*Problem details*
From the data below, retype exactly the lines starting with the one that contains "- De geluidbelasting van de Dintelstraat" and ending with the one that contains "- De gecumuleerde", both included.

*Working data*
▬▬▬▬▬▬▬▬▬▬

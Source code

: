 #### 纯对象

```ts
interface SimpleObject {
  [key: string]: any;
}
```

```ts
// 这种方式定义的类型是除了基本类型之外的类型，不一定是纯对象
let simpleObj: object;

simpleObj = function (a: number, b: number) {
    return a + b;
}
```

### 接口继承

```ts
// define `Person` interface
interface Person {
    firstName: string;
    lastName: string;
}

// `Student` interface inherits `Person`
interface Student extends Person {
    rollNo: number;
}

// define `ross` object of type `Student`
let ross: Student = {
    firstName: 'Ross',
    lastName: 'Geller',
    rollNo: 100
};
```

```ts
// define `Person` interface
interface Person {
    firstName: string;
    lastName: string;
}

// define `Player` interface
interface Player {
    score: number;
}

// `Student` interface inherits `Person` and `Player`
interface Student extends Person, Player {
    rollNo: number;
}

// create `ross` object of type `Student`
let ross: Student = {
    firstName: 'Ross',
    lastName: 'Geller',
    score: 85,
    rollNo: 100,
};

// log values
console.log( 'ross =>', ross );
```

▬▬▬▬▬▬▬▬▬▬

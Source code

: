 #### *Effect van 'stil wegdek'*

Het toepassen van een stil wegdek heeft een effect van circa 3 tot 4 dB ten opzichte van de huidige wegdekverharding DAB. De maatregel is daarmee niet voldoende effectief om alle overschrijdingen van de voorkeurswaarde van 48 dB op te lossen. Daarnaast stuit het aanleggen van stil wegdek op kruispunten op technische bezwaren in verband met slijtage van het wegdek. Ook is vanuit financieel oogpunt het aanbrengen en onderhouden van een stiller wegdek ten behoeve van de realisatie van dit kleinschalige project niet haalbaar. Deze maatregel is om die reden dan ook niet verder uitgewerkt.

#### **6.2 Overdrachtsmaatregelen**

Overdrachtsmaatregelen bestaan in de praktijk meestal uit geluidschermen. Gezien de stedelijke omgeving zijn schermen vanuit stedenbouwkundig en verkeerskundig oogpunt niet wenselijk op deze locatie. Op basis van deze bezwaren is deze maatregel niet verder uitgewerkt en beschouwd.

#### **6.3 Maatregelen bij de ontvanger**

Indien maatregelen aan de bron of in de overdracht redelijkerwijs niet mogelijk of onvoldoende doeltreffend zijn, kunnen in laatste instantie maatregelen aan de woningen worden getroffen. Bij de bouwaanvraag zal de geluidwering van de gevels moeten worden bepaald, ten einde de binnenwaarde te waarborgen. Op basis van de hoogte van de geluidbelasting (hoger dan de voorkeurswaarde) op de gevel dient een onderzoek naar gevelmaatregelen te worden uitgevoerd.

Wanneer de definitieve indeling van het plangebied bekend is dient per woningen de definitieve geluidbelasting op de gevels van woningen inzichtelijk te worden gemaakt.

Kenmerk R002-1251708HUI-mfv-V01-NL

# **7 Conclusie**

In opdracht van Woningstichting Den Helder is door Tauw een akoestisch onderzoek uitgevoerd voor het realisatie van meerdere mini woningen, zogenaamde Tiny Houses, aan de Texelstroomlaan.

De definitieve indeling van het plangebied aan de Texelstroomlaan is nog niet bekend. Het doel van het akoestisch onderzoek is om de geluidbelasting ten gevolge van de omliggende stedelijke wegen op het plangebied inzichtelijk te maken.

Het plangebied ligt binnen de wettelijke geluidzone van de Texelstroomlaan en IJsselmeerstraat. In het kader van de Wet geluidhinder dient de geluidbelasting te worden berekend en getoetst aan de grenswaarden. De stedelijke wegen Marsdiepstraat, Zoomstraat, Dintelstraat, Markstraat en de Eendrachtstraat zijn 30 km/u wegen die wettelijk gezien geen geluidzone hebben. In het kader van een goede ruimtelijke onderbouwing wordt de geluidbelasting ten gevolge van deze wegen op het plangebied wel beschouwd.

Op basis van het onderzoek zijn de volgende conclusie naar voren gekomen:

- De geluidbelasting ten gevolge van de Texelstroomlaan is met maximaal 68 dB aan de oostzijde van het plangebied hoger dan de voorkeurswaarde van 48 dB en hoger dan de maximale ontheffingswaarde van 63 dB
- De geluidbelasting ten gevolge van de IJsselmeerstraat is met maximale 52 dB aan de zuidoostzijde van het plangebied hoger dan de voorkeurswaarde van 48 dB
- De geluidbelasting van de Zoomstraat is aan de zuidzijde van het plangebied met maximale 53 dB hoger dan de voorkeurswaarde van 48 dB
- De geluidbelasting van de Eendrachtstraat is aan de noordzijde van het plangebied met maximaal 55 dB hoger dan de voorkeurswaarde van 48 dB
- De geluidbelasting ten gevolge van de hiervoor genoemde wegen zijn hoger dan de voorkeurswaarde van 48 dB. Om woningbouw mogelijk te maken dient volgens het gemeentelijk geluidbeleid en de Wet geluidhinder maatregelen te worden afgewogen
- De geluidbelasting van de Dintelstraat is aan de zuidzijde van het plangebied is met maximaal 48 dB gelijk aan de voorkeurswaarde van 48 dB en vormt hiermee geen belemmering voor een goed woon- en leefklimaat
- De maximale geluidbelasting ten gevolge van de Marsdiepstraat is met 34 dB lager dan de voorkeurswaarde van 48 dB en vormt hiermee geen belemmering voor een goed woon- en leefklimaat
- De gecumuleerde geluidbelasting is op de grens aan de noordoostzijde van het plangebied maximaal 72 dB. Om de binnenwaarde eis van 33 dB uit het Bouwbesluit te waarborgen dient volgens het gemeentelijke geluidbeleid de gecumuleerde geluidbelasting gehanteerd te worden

▬▬▬▬▬▬▬▬▬▬

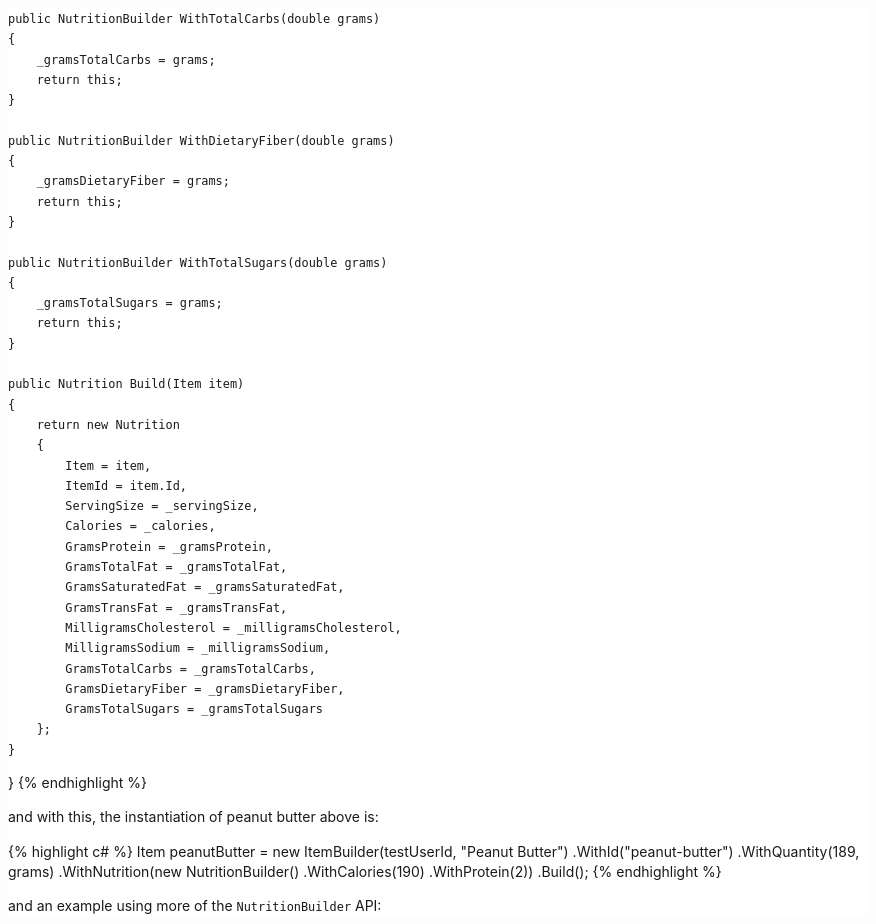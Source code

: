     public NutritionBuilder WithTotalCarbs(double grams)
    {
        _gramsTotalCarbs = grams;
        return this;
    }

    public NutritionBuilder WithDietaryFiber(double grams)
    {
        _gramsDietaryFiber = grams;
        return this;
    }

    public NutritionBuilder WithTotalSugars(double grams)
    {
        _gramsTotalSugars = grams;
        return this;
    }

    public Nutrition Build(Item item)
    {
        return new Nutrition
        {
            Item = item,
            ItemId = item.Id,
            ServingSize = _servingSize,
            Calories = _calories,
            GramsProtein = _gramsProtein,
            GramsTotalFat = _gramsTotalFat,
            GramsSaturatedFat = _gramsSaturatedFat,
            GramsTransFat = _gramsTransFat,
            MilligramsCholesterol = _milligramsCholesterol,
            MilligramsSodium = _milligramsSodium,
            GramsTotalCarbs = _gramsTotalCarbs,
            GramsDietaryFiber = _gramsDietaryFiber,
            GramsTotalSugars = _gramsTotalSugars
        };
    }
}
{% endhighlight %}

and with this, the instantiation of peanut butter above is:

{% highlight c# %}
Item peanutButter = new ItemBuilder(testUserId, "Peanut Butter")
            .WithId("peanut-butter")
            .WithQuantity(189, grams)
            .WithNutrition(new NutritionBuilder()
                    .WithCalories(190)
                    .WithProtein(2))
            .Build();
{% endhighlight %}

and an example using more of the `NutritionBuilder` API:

▬▬▬▬▬▬▬▬▬▬

*Solution for this problem*
- De geluidbelasting van de Dintelstraat is aan de zuidzijde van het plangebied is met maximaal 48 dB gelijk aan de voorkeurswaarde van 48 dB en vormt hiermee geen belemmering voor een goed woon- en leefklimaat
- De maximale geluidbelasting ten gevolge van de Marsdiepstraat is met 34 dB lager dan de voorkeurswaarde van 48 dB en vormt hiermee geen belemmering voor een goed woon- en leefklimaat
- De gecumuleerde geluidbelasting is op de grens aan de noordoostzijde van het plangebied maximaal 72 dB. Om de binnenwaarde eis van 33 dB uit het Bouwbesluit te waarborgen dient volgens het gemeentelijke geluidbeleid de gecumuleerde geluidbelasting gehanteerd te worden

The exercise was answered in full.